---
We describe the design, deployment, and operation of a 7-node edge computing fleet that runs a complete AI operating system — 17 web applications, 18 AI agents, 6 AI models, and supporting infrastructure (git hosting, object storage, DNS, TLS, database, cache, message bus, VPN) — for a total cost of $800 one-time hardware and $136/month operating expenses. The fleet consists of 5 Raspberry Pi 5 units (two with Hailo-8 NPUs providing 52 TOPS combined), 2 cloud VPS instances for TLS termination and external reachability, connected by a WireGuard mesh VPN. We compare this approach to equivalent cloud deployments on AWS, GCP, and Azure (estimated $2,400-8,000/month for comparable services), evaluate the operational challenges (SD card failure, power loss, thermal throttling, bandwidth constraints), and argue that the sovereignty benefits — complete control over data, compute, and network — justify the operational overhead for specific use cases: independent AI researchers, privacy-focused applications, and sovereign-by-design operating systems.

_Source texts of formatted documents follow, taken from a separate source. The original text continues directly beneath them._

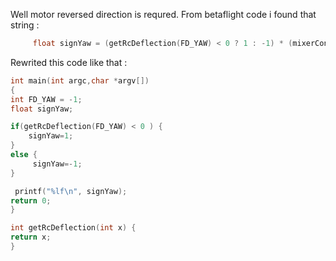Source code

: 


Well motor reversed direction is requred. From betaflight code i found that string : 
```C++
     float signYaw = (getRcDeflection(FD_YAW) < 0 ? 1 : -1) * (mixerConfig()->yaw_motors_reversed ? 1 : -1);
```
Rewrited this code like that : 
```C++ 
int main(int argc,char *argv[])
{
int FD_YAW = -1; 
float signYaw;

if(getRcDeflection(FD_YAW) < 0 ) {
    signYaw=1;
}
else {
     signYaw=-1; 
}

 printf("%lf\n", signYaw);
return 0;
}

int getRcDeflection(int x) {
return x;
}



```
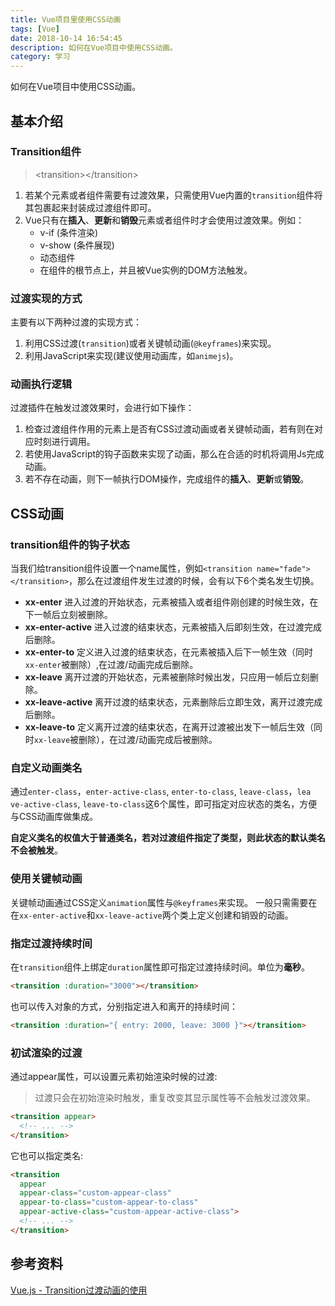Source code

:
 ```yaml
---
title: Vue项目里使用CSS动画
tags: [Vue]
date: 2018-10-14 16:54:45
description: 如何在Vue项目中使用CSS动画。
category: 学习
---
```


如何在Vue项目中使用CSS动画。
<!-- more -->

## 基本介绍

### Transition组件

> \<transition>\</transition>

1. 若某个元素或者组件需要有过渡效果，只需使用Vue内置的`transition`组件将其包裹起来封装成过渡组件即可。
2. Vue只有在**插入**、**更新**和**销毁**元素或者组件时才会使用过渡效果。例如：
	- v-if (条件渲染)
	- v-show (条件展现)
	- 动态组件
	- 在组件的根节点上，并且被Vue实例的DOM方法触发。

### 过渡实现的方式

主要有以下两种过渡的实现方式：

1. 利用CSS过渡(`transition`)或者关键帧动画(`@keyframes`)来实现。
2. 利用JavaScript来实现(建议使用动画库，如`animejs`)。

### 动画执行逻辑

过渡插件在触发过渡效果时，会进行如下操作：

1. 检查过渡组件作用的元素上是否有CSS过渡动画或者关键帧动画，若有则在对应时刻进行调用。
2. 若使用JavaScript的钩子函数来实现了动画，那么在合适的时机将调用Js完成动画。
3. 若不存在动画，则下一帧执行DOM操作，完成组件的**插入**、**更新**或**销毁**。

## CSS动画

### transition组件的钩子状态

当我们给transition组件设置一个name属性，例如`<transition name="fade"></transition>`，那么在过渡组件发生过渡的时候，会有以下6个类名发生切换。

- **xx-enter** 进入过渡的开始状态，元素被插入或者组件刚创建的时候生效，在下一帧后立刻被删除。
- **xx-enter-active** 进入过渡的结束状态，元素被插入后即刻生效，在过渡完成后删除。
- **xx-enter-to** 定义进入过渡的结束状态，在元素被插入后下一帧生效（同时`xx-enter`被删除）,在过渡/动画完成后删除。
- **xx-leave** 离开过渡的开始状态，元素被删除时候出发，只应用一帧后立刻删除。
- **xx-leave-active** 离开过渡的结束状态，元素删除后立即生效，离开过渡完成后删除。
- **xx-leave-to** 定义离开过渡的结束状态，在离开过渡被出发下一帧后生效（同时`xx-leave`被删除），在过渡/动画完成后被删除。

### 自定义动画类名

通过`enter-class`，`enter-active-class`, `enter-to-class`, `leave-class`，`lea ve-active-class`, `leave-to-class`这6个属性，即可指定对应状态的类名，方便与CSS动画库做集成。

**自定义类名的权值大于普通类名，若对过渡组件指定了类型，则此状态的默认类名不会被触发**。

### 使用关键帧动画

关键帧动画通过CSS定义`animation`属性与`@keyframes`来实现。
一般只需需要在在`xx-enter-active`和`xx-leave-active`两个类上定义创建和销毁的动画。

### 指定过渡持续时间

在`transition`组件上绑定`duration`属性即可指定过渡持续时间。单位为**毫秒**。

``` html
<transition :duration="3000"></transition>
```
也可以传入对象的方式，分别指定进入和离开的持续时间：

``` html
<transition :duration="{ entry: 2000, leave: 3000 }"></transition>
```

### 初试渲染的过渡

通过appear属性，可以设置元素初始渲染时候的过渡:

> 过渡只会在初始渲染时触发，重复改变其显示属性等不会触发过渡效果。

``` html
<transition appear>
  <!-- ... -->
</transition>
```
它也可以指定类名:

``` html
<transition
  appear
  appear-class="custom-appear-class"
  appear-to-class="custom-appear-to-class"
  appear-active-class="custom-appear-active-class">
  <!-- ... -->
</transition>
```

## 参考资料
[Vue.js - Transition过渡动画的使用](http://m.hangge.com/news/cache/detail_2134.html)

Running AI-powered applications on major cloud providers incurs costs that scale with usage:
| Service | AWS Equivalent | Monthly Cost |
|---------|---------------|-------------|
| AI inference (6 models) | SageMaker endpoints | $500-2,000 |
| Database (PostgreSQL) | RDS db.t3.medium | $70 |
| Object storage (120MB) | S3 | $0.03 |
| Cache (Redis) | ElastiCache | $50 |
| DNS | Route 53 | $5 |
| TLS termination | ALB | $20 |
| Git hosting | CodeCommit or GitHub | $0-19 |
| Message bus (NATS) | SQS/SNS | $20 |
| VPN | Client VPN | $75 |
| Compute (17 apps) | 3× t3.medium | $100 |
| Container orchestration | EKS | $75 |
| Total | | $915-2,434/month |
For a GPU-equipped inference setup (equivalent to Hailo-8 NPU acceleration):
| Service | AWS GPU Equivalent | Monthly Cost |
|---------|-------------------|-------------|
| GPU inference | g4dn.xlarge (T4) | $380 |
| Multi-model serving | 2× g4dn.xlarge | $760 |
| Revised total | | $1,675-3,194/month |
Enterprise estimates with redundancy, monitoring, and support contracts reach $5,000-8,000/month.
Beyond cost, cloud deployment incurs a sovereignty deficit:
For an AI operating system that stores user memories, identities, and financial transactions, these are not abstract concerns — they are architectural requirements.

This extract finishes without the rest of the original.